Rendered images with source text
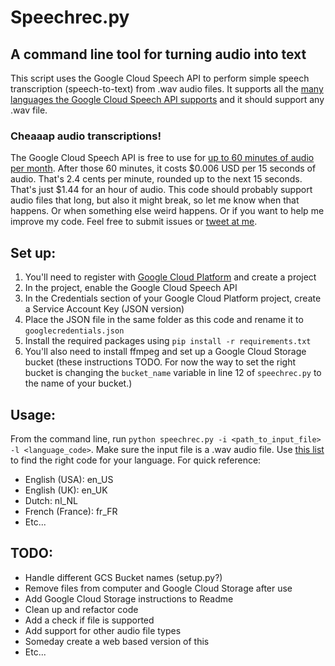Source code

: # Speechrec.py

## A command line tool for turning audio into text

This script uses the Google Cloud Speech API to perform simple speech transcription (speech-to-text) from .wav audio files. It supports all the [many languages the Google Cloud Speech API supports](https://cloud.google.com/speech/docs/languages) and it should support any .wav file.

### Cheaaap audio transcriptions!
The Google Cloud Speech API is free to use for [up to 60 minutes of audio per month](https://cloud.google.com/speech/pricing). After those 60 minutes, it costs $0.006 USD per 15 seconds of audio. That's 2.4 cents per minute, rounded up to the next 15 seconds. That's just $1.44 for an hour of audio. 
This code should probably support audio files that long, but also it might break, so let me know when that happens. Or when something else weird happens. Or if you want to help me improve my code. Feel free to submit issues or [tweet at me](http://www.twitter.com/woutervd).
## Set up:
1. You'll need to register with [Google Cloud Platform](https://console.cloud.google.com) and create a project
1. In the project, enable the Google Cloud Speech API
1. In the Credentials section of your Google Cloud Platform project, create a Service Account Key (JSON version)
1. Place the JSON file in the same folder as this code and rename it to `googlecredentials.json`
1. Install the required packages using `pip install -r requirements.txt`
1. You'll also need to install ffmpeg and set up a Google Cloud Storage bucket (these instructions TODO. For now the way to set the right bucket is changing the `bucket_name` variable in line 12 of `speechrec.py` to the name of your bucket.)

## Usage:
From the command line, run `python speechrec.py -i <path_to_input_file> -l <language_code>`. Make sure the input file is a .wav audio file. Use [this list](https://cloud.google.com/speech/docs/languages) to find the right code for your language. For quick reference:
* English (USA): en_US
* English (UK): en_UK
* Dutch: nl_NL
* French (France): fr_FR
* Etc...

## TODO:

 * Handle different GCS Bucket names (setup.py?)
 * Remove files from computer and Google Cloud Storage after use
 * Add Google Cloud Storage instructions to Readme
 * Clean up and refactor code
 * Add a check if file is supported
 * Add support for other audio file types
 * Someday create a web based version of this
 * Etc...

Your instructions
Tallying every line that holds the string "also", report the total for the records and nothing else.

Result of this task
2